Scan the data below and report how many lines include the word "model". Nothing else is wanted.

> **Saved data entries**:
▽

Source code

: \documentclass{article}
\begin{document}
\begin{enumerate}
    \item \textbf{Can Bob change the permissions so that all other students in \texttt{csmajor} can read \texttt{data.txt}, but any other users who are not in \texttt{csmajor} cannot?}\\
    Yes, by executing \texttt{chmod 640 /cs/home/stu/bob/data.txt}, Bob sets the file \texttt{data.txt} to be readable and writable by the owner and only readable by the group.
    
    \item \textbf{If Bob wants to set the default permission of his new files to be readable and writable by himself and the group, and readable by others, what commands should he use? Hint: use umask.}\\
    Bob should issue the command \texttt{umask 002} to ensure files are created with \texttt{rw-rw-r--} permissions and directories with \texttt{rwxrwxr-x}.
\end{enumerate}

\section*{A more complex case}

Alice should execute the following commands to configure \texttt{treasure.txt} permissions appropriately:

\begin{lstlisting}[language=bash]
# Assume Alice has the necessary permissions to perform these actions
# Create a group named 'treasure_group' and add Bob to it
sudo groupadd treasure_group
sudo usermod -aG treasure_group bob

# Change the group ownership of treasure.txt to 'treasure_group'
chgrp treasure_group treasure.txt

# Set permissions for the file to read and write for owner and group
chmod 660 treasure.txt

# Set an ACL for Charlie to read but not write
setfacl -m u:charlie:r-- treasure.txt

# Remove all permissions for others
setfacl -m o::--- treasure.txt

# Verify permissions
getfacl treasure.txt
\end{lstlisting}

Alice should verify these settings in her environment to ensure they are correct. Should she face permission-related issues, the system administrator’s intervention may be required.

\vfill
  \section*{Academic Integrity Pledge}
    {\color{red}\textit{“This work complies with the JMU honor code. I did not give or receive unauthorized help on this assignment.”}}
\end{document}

△
▽

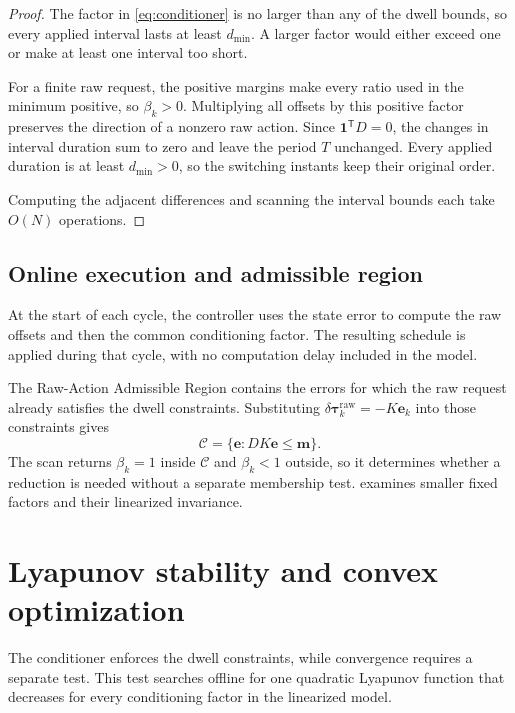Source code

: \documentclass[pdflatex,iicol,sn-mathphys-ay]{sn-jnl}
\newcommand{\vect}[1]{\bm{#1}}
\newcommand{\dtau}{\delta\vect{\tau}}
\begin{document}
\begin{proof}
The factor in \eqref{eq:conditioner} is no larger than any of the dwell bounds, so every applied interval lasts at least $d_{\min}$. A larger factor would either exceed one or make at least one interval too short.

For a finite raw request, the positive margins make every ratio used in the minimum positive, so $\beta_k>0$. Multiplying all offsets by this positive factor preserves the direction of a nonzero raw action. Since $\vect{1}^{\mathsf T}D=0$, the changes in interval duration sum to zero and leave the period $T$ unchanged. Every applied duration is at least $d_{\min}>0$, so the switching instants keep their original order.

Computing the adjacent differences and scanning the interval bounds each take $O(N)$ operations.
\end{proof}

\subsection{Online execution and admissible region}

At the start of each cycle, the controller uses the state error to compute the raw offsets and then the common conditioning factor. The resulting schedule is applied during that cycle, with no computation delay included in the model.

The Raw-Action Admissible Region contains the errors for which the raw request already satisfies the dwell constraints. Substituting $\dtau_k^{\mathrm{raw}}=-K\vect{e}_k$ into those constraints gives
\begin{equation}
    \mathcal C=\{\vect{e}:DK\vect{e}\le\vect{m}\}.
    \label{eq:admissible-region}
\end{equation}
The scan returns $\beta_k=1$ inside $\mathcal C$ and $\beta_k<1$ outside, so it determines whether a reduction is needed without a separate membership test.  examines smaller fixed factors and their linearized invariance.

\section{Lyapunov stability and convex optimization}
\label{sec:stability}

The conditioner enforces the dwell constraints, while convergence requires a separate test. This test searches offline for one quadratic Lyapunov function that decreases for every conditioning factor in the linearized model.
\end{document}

△

> **Task response**:
2